_Problem statement:_
An exact copy of all the lines below is required, with every image left out.

+--

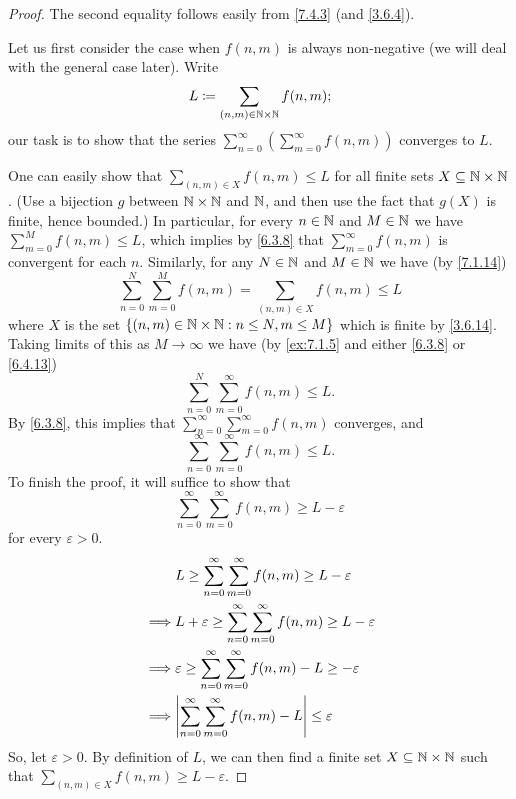\begin{proof}
  The second equality follows easily from \cref{7.4.3} (and \cref{3.6.4}).

  Let us first consider the case when \(f(n, m)\) is always non-negative (we will deal with the general case later).
  Write
  \[
    L \coloneqq \sum_{(n, m) \in \mathbb{N} \times \mathbb{N}} f(n, m);
  \]
  our task is to show that the series \(\sum_{n = 0}^\infty (\sum_{m = 0}^\infty f(n, m))\) converges to \(L\).

  One can easily show that \(\sum_{(n, m) \in X} f(n, m) \leq L\) for all finite sets \(X \subseteq \mathbb{N} \times \mathbb{N}\).
  (Use a bijection \(g\) between \(\mathbb{N} \times \mathbb{N}\) and \(\mathbb{N}\), and then use the fact that \(g(X)\) is finite, hence bounded.)
  In particular, for every \(n \in \mathbb{N}\) and \(M \in \mathbb{N}\) we have \(\sum_{m = 0}^M f(n, m) \leq L\), which implies by \cref{6.3.8} that \(\sum_{m = 0}^\infty f(n, m)\) is convergent for each \(n\).
  Similarly, for any \(N \in \mathbb{N}\) and \(M \in \mathbb{N}\) we have (by \cref{7.1.14})
  \[
    \sum_{n = 0}^N \sum_{m = 0}^M f(n, m) = \sum_{(n, m) \in X} f(n, m) \leq L
  \]
  where \(X\) is the set \(\{(n,m) \in \mathbb{N} \times \mathbb{N} : n \leq N, m \leq M\}\) which is finite by \cref{3.6.14}.
  Taking limits of this as \(M \to \infty\) we have (by \cref{ex:7.1.5} and either \cref{6.3.8} or \cref{6.4.13})
  \[
    \sum_{n = 0}^N \sum_{m = 0}^\infty f(n, m) \leq L.
  \]
  By \cref{6.3.8}, this implies that \(\sum_{n = 0}^\infty \sum_{m = 0}^\infty f(n, m)\) converges, and
  \[
    \sum_{n = 0}^\infty \sum_{m = 0}^\infty f(n, m) \leq L.
  \]
  To finish the proof, it will suffice to show that
  \[
    \sum_{n = 0}^\infty \sum_{m = 0}^\infty f(n, m) \geq L - \varepsilon
  \]
  for every \(\varepsilon > 0\).
  \begin{align*}
             & L \geq \sum_{n = 0}^\infty \sum_{m = 0}^\infty f(n, m) \geq L - \varepsilon               \\
    \implies & L + \varepsilon \geq \sum_{n = 0}^\infty \sum_{m = 0}^\infty f(n, m) \geq L - \varepsilon \\
    \implies & \varepsilon \geq \sum_{n = 0}^\infty \sum_{m = 0}^\infty f(n, m) - L \geq -\varepsilon    \\
    \implies & \abs{\sum_{n = 0}^\infty \sum_{m = 0}^\infty f(n, m) - L} \leq \varepsilon                \\
  \end{align*}
  So, let \(\varepsilon > 0\).
  By definition of \(L\), we can then find a finite set \(X \subseteq \mathbb{N} \times \mathbb{N}\) such that \(\sum_{(n, m) \in X} f(n, m) \geq L - \varepsilon\).

\end{proof}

+--

_Exercise answer:_
\begin{proof}
  The second equality follows easily from \cref{7.4.3} (and \cref{3.6.4}).

  Let us first consider the case when \(f(n, m)\) is always non-negative (we will deal with the general case later).
  Write
  \[
    L \coloneqq \sum_{(n, m) \in \mathbb{N} \times \mathbb{N}} f(n, m);
  \]
  our task is to show that the series \(\sum_{n = 0}^\infty (\sum_{m = 0}^\infty f(n, m))\) converges to \(L\).

  One can easily show that \(\sum_{(n, m) \in X} f(n, m) \leq L\) for all finite sets \(X \subseteq \mathbb{N} \times \mathbb{N}\).
  (Use a bijection \(g\) between \(\mathbb{N} \times \mathbb{N}\) and \(\mathbb{N}\), and then use the fact that \(g(X)\) is finite, hence bounded.)
  In particular, for every \(n \in \mathbb{N}\) and \(M \in \mathbb{N}\) we have \(\sum_{m = 0}^M f(n, m) \leq L\), which implies by \cref{6.3.8} that \(\sum_{m = 0}^\infty f(n, m)\) is convergent for each \(n\).
  Similarly, for any \(N \in \mathbb{N}\) and \(M \in \mathbb{N}\) we have (by \cref{7.1.14})
  \[
    \sum_{n = 0}^N \sum_{m = 0}^M f(n, m) = \sum_{(n, m) \in X} f(n, m) \leq L
  \]
  where \(X\) is the set \(\{(n,m) \in \mathbb{N} \times \mathbb{N} : n \leq N, m \leq M\}\) which is finite by \cref{3.6.14}.
  Taking limits of this as \(M \to \infty\) we have (by \cref{ex:7.1.5} and either \cref{6.3.8} or \cref{6.4.13})
  \[
    \sum_{n = 0}^N \sum_{m = 0}^\infty f(n, m) \leq L.
  \]
  By \cref{6.3.8}, this implies that \(\sum_{n = 0}^\infty \sum_{m = 0}^\infty f(n, m)\) converges, and
  \[
    \sum_{n = 0}^\infty \sum_{m = 0}^\infty f(n, m) \leq L.
  \]
  To finish the proof, it will suffice to show that
  \[
    \sum_{n = 0}^\infty \sum_{m = 0}^\infty f(n, m) \geq L - \varepsilon
  \]
  for every \(\varepsilon > 0\).
  \begin{align*}
             & L \geq \sum_{n = 0}^\infty \sum_{m = 0}^\infty f(n, m) \geq L - \varepsilon               \\
    \implies & L + \varepsilon \geq \sum_{n = 0}^\infty \sum_{m = 0}^\infty f(n, m) \geq L - \varepsilon \\
    \implies & \varepsilon \geq \sum_{n = 0}^\infty \sum_{m = 0}^\infty f(n, m) - L \geq -\varepsilon    \\
    \implies & \abs{\sum_{n = 0}^\infty \sum_{m = 0}^\infty f(n, m) - L} \leq \varepsilon                \\
  \end{align*}
  So, let \(\varepsilon > 0\).
  By definition of \(L\), we can then find a finite set \(X \subseteq \mathbb{N} \times \mathbb{N}\) such that \(\sum_{(n, m) \in X} f(n, m) \geq L - \varepsilon\).

\end{proof}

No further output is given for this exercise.